Finally we can define a working version of LeNet using 4 lines of code:

@knet function lenet3(x)
    a = conv_pool_layer(x; cwindow=5, cinput=1,  coutput=20, pwindow=2)
    b = conv_pool_layer(a; cwindow=5, cinput=20, coutput=50, pwindow=2)
    c = relu_layer(b; input=800, output=500)
    return softmax_layer(c; input=500, output=10)

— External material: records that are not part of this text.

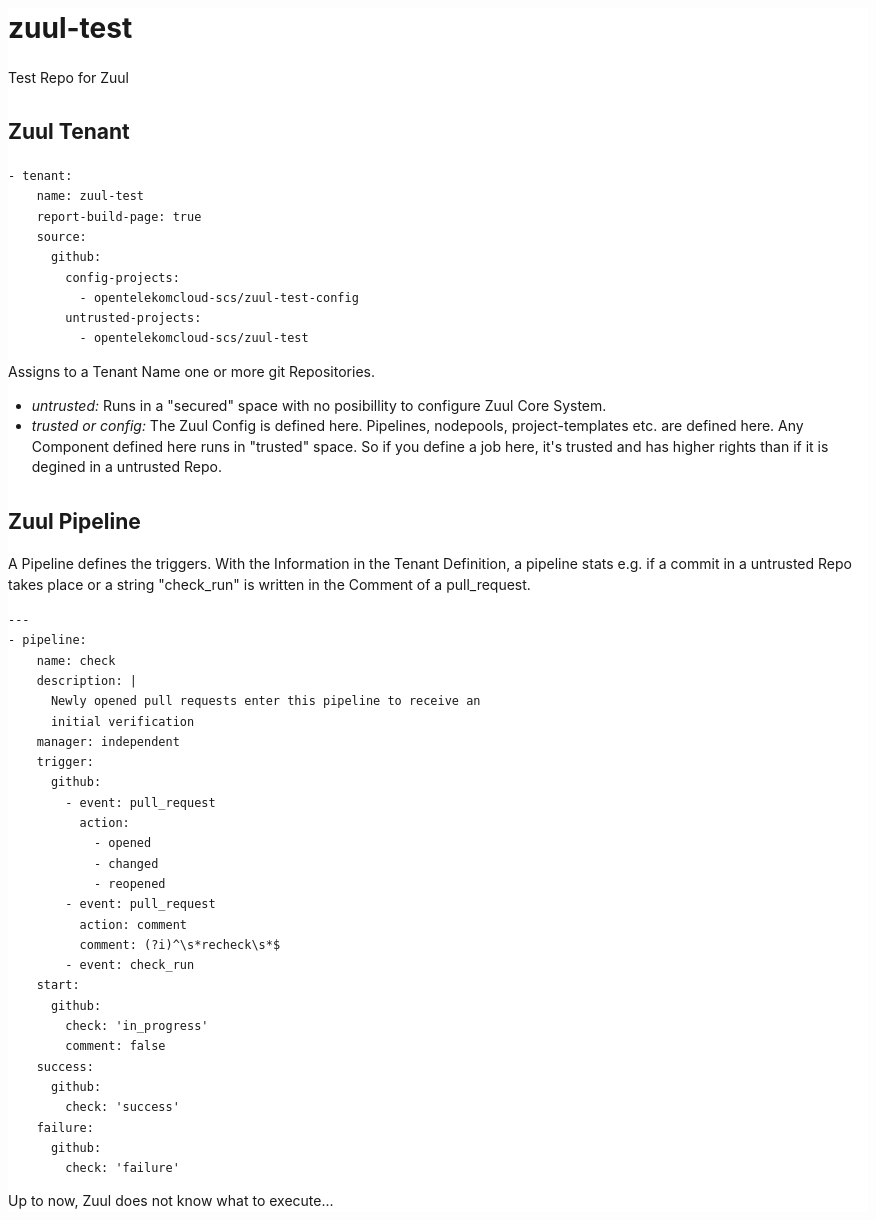 # zuul-test
Test Repo for Zuul

## Zuul Tenant
```
- tenant:
    name: zuul-test
    report-build-page: true
    source:
      github:
        config-projects:
          - opentelekomcloud-scs/zuul-test-config
        untrusted-projects:
          - opentelekomcloud-scs/zuul-test
```
Assigns to a Tenant Name one or more git Repositories. 
- *untrusted:* Runs in a "secured" space with no posibillity to configure Zuul Core System. 
- *trusted or config:* The Zuul Config is defined here. Pipelines, nodepools, project-templates etc. are defined here. Any Component defined here runs in "trusted" space. So if you define a job here, it's trusted and has higher rights than if it is degined in a untrusted Repo.

## Zuul Pipeline
A Pipeline defines the triggers. With the Information in the Tenant Definition, a pipeline stats e.g. if a commit in a untrusted Repo takes place or a string "check_run" is written in the Comment of a pull_request.   
```
---
- pipeline:
    name: check
    description: |
      Newly opened pull requests enter this pipeline to receive an
      initial verification
    manager: independent
    trigger:
      github:
        - event: pull_request
          action:
            - opened
            - changed
            - reopened
        - event: pull_request
          action: comment
          comment: (?i)^\s*recheck\s*$
        - event: check_run
    start:
      github:
        check: 'in_progress'
        comment: false
    success:
      github:
        check: 'success'
    failure:
      github:
        check: 'failure'
```
Up to now, Zuul does not know what to execute...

There are still a lot of hard-coded dimensions in lenet3. Some of these, like the filter size (5), and the hidden layer size (500) can be considered part of the model design. We should make them configurable so the user can experiment with different sized models. But some, like the number of input channels (1), and the input to the relu_layer (800) are determined by input size. If we tried to apply lenet3 to a dataset with different sized images, it would break. Knet solves this problem using size inference: Any dimension that relies on the input size can be left as 0, which tells Knet to infer that dimension when the first input is received. Leaving input dependent dimensions as 0, and using keyword arguments to determine model size we arrive at a fully configurable version of LeNet:

@knet function lenet4(x; cwin1=5, cout1=20, pwin1=2, cwin2=5, cout2=50, pwin2=2, hidden=500, nclass=10)
    a = conv_pool_layer(x; cwindow=cwin1, coutput=cout1, pwindow=pwin1)
    b = conv_pool_layer(a; cwindow=cwin2, coutput=cout2, pwindow=pwin2)
    c = relu_layer(b; output=hidden)
    return softmax_layer(c; output=nclass)

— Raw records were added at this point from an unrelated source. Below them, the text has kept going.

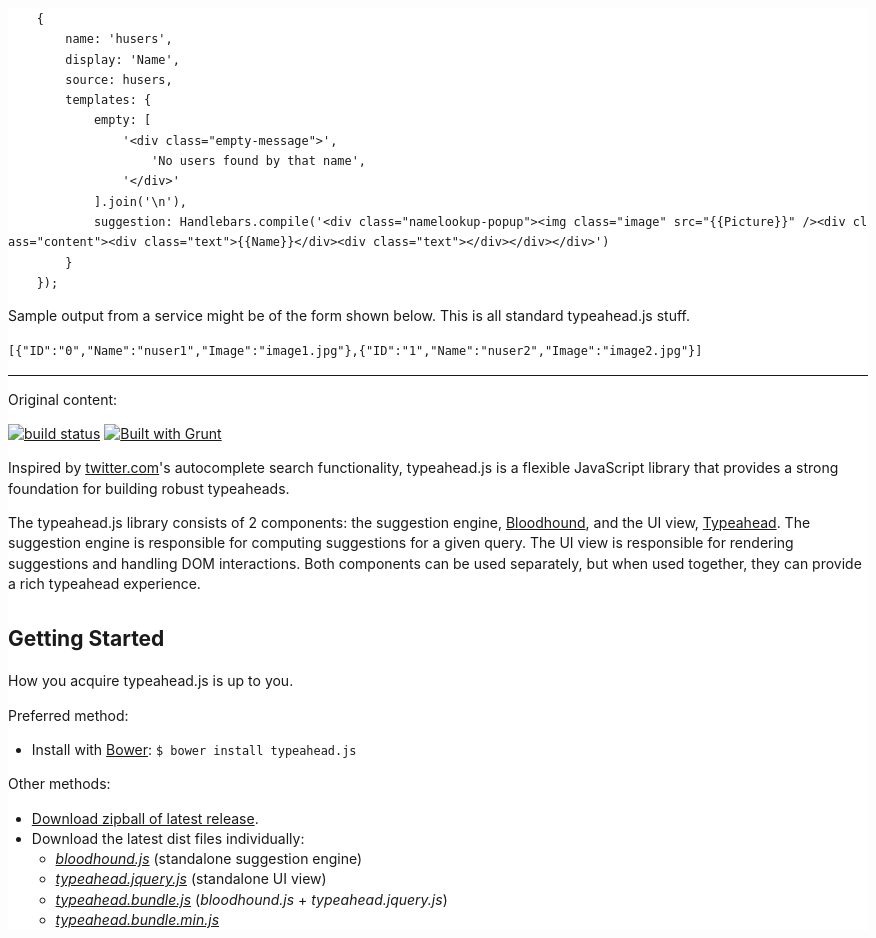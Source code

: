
 ```
	{
		name: 'husers',
		display: 'Name',
		source: husers,
		templates: {
			empty: [
				'<div class="empty-message">',
					'No users found by that name',
				'</div>'
			].join('\n'),
			suggestion: Handlebars.compile('<div class="namelookup-popup"><img class="image" src="{{Picture}}" /><div class="content"><div class="text">{{Name}}</div><div class="text"></div></div></div>')
		}
	});
```

Sample output from a service might be of the form shown below. This is all standard typeahead.js stuff.
 
```
[{"ID":"0","Name":"nuser1","Image":"image1.jpg"},{"ID":"1","Name":"nuser2","Image":"image2.jpg"}]
```
 
------

Original content:

[![build status](https://secure.travis-ci.org/twitter/typeahead.js.svg?branch=master)](http://travis-ci.org/twitter/typeahead.js)
[![Built with Grunt](https://cdn.gruntjs.com/builtwith.png)](http://gruntjs.com/)

Inspired by [twitter.com]'s autocomplete search functionality, typeahead.js is 
a flexible JavaScript library that provides a strong foundation for building 
robust typeaheads.

The typeahead.js library consists of 2 components: the suggestion engine, 
[Bloodhound], and the UI view, [Typeahead]. 
The suggestion engine is responsible for computing suggestions for a given 
query. The UI view is responsible for rendering suggestions and handling DOM 
interactions. Both components can be used separately, but when used together, 
they can provide a rich typeahead experience.



[gh-page]: http://twitter.github.io/typeahead.js/
[twitter.com]: https://twitter.com
[Bloodhound]: https://github.com/twitter/typeahead.js/blob/master/doc/bloodhound.md
[Typeahead]: https://github.com/twitter/typeahead.js/blob/master/doc/jquery_typeahead.md

Getting Started
---------------

How you acquire typeahead.js is up to you.

Preferred method:
* Install with [Bower]: `$ bower install typeahead.js`

Other methods:
* [Download zipball of latest release][zipball].
* Download the latest dist files individually:
  * *[bloodhound.js]* (standalone suggestion engine)
  * *[typeahead.jquery.js]* (standalone UI view)
  * *[typeahead.bundle.js]* (*bloodhound.js* + *typeahead.jquery.js*)
  * *[typeahead.bundle.min.js]*


[Bower]: http://bower.io/
[zipball]: http://twitter.github.com/typeahead.js/releases/latest/typeahead.js.zip
[bloodhound.js]: http://twitter.github.com/typeahead.js/releases/latest/bloodhound.js
[typeahead.jquery.js]: http://twitter.github.com/typeahead.js/releases/latest/typeahead.jquery.js
[typeahead.bundle.js]: http://twitter.github.com/typeahead.js/releases/latest/typeahead.bundle.js
[typeahead.bundle.min.js]: http://twitter.github.com/typeahead.js/releases/latest/typeahead.bundle.min.js
[jQuery]: http://jquery.com/
[Typeahead Docs]: https://github.com/twitter/typeahead.js/blob/master/doc/jquery_typeahead.md
[Bloodhound Docs]: https://github.com/twitter/typeahead.js/blob/master/doc/bloodhound.md
[examples page]: http://twitter.github.io/typeahead.js/examples
[Stack Overflow]: http://stackoverflow.com/
[@typeahead]: https://twitter.com/typeahead
[so tag]: http://stackoverflow.com/questions/tagged/typeahead.js
[Jasmine]: http://jasmine.github.io/
[Karma]: http://karma-runner.github.io/
[contributing guidelines]: https://github.com/twitter/typeahead.js/blob/master/CONTRIBUTING.md
[entry-level]: https://github.com/twitter/typeahead.js/issues?&labels=entry-level&state=open
[grunt-cli]: https://github.com/gruntjs/grunt-cli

To compile an instance of lenet4 with particular dimensions, we pass keyword arguments to compile:

julia> f = compile(:lenet4; cout1=30, cout2=60, hidden=600)

In this section we saw how to use @knet functions as new operators, and configure them using keyword arguments. Using the power of abstraction, not only did we cut the amount of code for the LeNet model in half, we made its definition a lot more readable and configurable, and gained a bunch of reusable operators to boot. I am sure you can think of more clever ways to define LeNet and other complex models using your own set of operators. To see some example reusable operators take a look at the Knet compound operators table and see their definitions in kfun.jl.

8. Conditional Evaluation

There are cases where you want to execute parts of a model conditionally, e.g. only during training, or only during some parts of the input in sequence models. Knet supports the use of runtime conditions for this purpose. We will illustrate the use of conditions by implementing a training technique called dropout to improve the generalization power of the LeNet model.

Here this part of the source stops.